**THE TASK**
Please repeat, from the entries that follow, the lines from the one containing "A user can then" through the one containing "This privacy approach" exactly, adding nothing.

[Data entries]
* * * * *
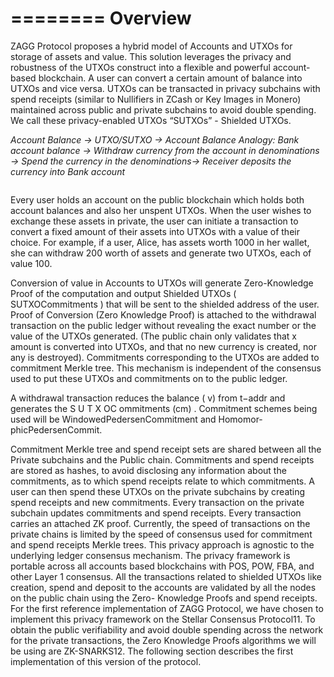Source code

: ========
Overview
========
ZAGG Protocol proposes a hybrid model of Accounts and UTXOs for storage of assets and value. This solution leverages the privacy and robustness of the UTXOs construct into a flexible and powerful account-based blockchain. A user can convert a certain amount of balance into UTXOs and vice versa. UTXOs can be transacted in privacy subchains with spend receipts (similar to Nullifiers in ZCash or Key Images in Monero) maintained across public and private subchains to avoid double spending. We call these privacy-enabled UTXOs “SUTXOs” - Shielded UTXOs.

*Account Balance → UTXO/SUTXO → Account Balance Analogy:
Bank account balance → Withdraw currency from the account in denominations → Spend the currency in the denominations→ Receiver deposits the currency into Bank account*

<Image>

Every user holds an account on the public blockchain which holds both account balances and also her unspent UTXOs. When the user wishes to exchange these assets in private, the user can initiate a transaction to convert a fixed amount of their assets into UTXOs with a value of their choice. For example, if a user, Alice, has assets worth 1000 in her wallet, she can withdraw 200 worth of assets and generate two UTXOs, each of value 100.

Conversion of value in Accounts to UTXOs will generate Zero-Knowledge Proof of the computation and output Shielded UTXOs ( SUTXOCommitments ) that will be sent to the shielded address of the user. Proof of Conversion (Zero Knowledge Proof) is attached to the withdrawal transaction on the public ledger without revealing the exact number or the value of the UTXOs generated. (The public chain only validates that x amount is converted into UTXOs, and that no new currency is created, nor any is destroyed). Commitments corresponding to the UTXOs are added to commitment Merkle tree. This mechanism is independent of the consensus used to put these UTXOs and commitments on to the public ledger.

A withdrawal transaction reduces the balance ( v) from t−addr and generates the S U T X OC ommitments (cm) . Commitment schemes being used will be WindowedPedersenCommitment and Homomor-phicPedersenCommit. 

Commitment Merkle tree and spend receipt sets are shared between all the Private subchains and the Public chain. Commitments and spend receipts are stored as hashes, to avoid disclosing any information about the commitments, as to which spend receipts relate to which commitments.
A user can then spend these UTXOs on the private subchains by creating spend receipts and new commitments. Every transaction on the private subchain updates commitments and spend receipts. Every transaction carries an attached ZK proof. Currently, the speed of transactions on the private chains is limited by the speed of consensus used for commitment and spend receipts Merkle trees.
This privacy approach is agnostic to the underlying ledger consensus mechanism. The privacy framework is portable across all accounts based blockchains with POS, POW, FBA, and other Layer 1 consensus. All the transactions related to shielded UTXOs like creation, spend and deposit to the accounts are validated by all the nodes on the public chain using the Zero- Knowledge Proofs and spend receipts.
For the first reference implementation of ZAGG Protocol, we have chosen to implement this privacy framework on the Stellar Consensus Protocol11. To obtain the public verifiability and avoid double spending across the network for the private transactions, the Zero Knowledge Proofs algorithms we will be using are ZK-SNARKS12. The following section describes the first implementation of this version of the protocol.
* * * * *
**SOLUTION FOR THIS PROBLEM**
A user can then spend these UTXOs on the private subchains by creating spend receipts and new commitments. Every transaction on the private subchain updates commitments and spend receipts. Every transaction carries an attached ZK proof. Currently, the speed of transactions on the private chains is limited by the speed of consensus used for commitment and spend receipts Merkle trees.
This privacy approach is agnostic to the underlying ledger consensus mechanism. The privacy framework is portable across all accounts based blockchains with POS, POW, FBA, and other Layer 1 consensus. All the transactions related to shielded UTXOs like creation, spend and deposit to the accounts are validated by all the nodes on the public chain using the Zero- Knowledge Proofs and spend receipts.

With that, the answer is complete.